→ TASK: What number of lines in the entries below include the string "overline"? Respond with that number alone.

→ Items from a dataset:
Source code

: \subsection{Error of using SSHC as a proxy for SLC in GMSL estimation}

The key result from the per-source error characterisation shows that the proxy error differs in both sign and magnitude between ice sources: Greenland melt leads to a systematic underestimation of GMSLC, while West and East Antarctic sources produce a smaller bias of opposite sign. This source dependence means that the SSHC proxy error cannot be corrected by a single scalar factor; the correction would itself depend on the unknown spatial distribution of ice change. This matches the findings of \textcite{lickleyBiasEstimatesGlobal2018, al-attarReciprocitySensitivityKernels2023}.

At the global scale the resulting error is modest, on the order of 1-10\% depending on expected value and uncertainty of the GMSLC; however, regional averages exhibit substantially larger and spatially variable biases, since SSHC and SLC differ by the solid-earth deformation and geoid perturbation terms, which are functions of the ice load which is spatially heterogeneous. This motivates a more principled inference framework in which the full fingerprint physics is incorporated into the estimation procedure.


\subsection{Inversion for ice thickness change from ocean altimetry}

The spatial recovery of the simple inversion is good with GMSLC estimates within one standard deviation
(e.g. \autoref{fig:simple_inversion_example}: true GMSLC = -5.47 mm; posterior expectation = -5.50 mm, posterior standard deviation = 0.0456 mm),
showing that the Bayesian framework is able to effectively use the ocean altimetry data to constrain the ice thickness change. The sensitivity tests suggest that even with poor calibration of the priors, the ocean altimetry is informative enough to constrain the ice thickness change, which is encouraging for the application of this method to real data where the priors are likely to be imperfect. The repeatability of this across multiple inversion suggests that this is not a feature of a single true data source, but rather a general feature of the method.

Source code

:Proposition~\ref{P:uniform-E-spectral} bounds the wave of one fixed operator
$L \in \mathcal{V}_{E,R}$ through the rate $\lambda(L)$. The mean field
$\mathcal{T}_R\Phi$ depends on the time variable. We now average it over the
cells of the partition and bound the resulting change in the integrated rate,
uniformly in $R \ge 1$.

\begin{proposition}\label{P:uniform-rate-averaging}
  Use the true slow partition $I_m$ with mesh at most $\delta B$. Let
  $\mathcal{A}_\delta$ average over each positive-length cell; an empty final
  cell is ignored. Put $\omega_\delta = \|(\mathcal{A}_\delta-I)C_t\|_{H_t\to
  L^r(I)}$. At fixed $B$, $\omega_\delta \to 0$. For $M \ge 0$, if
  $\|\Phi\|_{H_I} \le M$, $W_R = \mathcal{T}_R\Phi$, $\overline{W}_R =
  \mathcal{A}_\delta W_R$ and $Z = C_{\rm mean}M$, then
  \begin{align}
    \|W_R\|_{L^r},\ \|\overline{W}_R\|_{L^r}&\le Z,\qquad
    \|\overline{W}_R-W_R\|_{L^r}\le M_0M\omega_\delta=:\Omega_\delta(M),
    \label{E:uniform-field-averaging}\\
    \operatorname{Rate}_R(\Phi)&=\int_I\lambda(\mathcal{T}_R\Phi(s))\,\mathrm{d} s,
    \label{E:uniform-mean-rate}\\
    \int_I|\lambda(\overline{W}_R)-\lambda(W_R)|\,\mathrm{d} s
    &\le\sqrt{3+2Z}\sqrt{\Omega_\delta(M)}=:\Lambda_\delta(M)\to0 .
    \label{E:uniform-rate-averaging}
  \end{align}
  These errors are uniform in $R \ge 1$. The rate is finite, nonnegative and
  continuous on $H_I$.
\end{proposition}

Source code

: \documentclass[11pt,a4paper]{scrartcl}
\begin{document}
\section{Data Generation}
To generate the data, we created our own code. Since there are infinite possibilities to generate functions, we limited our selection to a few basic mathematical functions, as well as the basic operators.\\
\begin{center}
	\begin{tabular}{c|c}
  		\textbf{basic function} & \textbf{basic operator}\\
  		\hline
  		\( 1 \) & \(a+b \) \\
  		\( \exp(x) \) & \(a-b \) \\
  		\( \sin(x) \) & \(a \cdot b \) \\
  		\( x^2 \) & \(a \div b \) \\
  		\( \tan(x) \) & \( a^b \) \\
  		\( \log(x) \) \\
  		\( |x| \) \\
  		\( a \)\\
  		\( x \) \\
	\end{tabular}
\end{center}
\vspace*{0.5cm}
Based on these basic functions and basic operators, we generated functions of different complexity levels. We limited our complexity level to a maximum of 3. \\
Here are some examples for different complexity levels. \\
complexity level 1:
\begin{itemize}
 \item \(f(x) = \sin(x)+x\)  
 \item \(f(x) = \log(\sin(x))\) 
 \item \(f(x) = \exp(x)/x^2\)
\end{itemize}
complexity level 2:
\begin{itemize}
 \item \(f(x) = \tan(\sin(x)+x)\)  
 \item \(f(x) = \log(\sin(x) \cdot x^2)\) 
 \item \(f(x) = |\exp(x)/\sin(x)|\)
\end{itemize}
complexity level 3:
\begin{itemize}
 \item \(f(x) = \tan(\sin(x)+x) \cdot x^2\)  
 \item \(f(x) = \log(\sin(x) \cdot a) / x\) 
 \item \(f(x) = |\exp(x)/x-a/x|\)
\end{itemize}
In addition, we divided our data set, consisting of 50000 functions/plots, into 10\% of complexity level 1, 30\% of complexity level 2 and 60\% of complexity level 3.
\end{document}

→ TASK RESPONSE: 4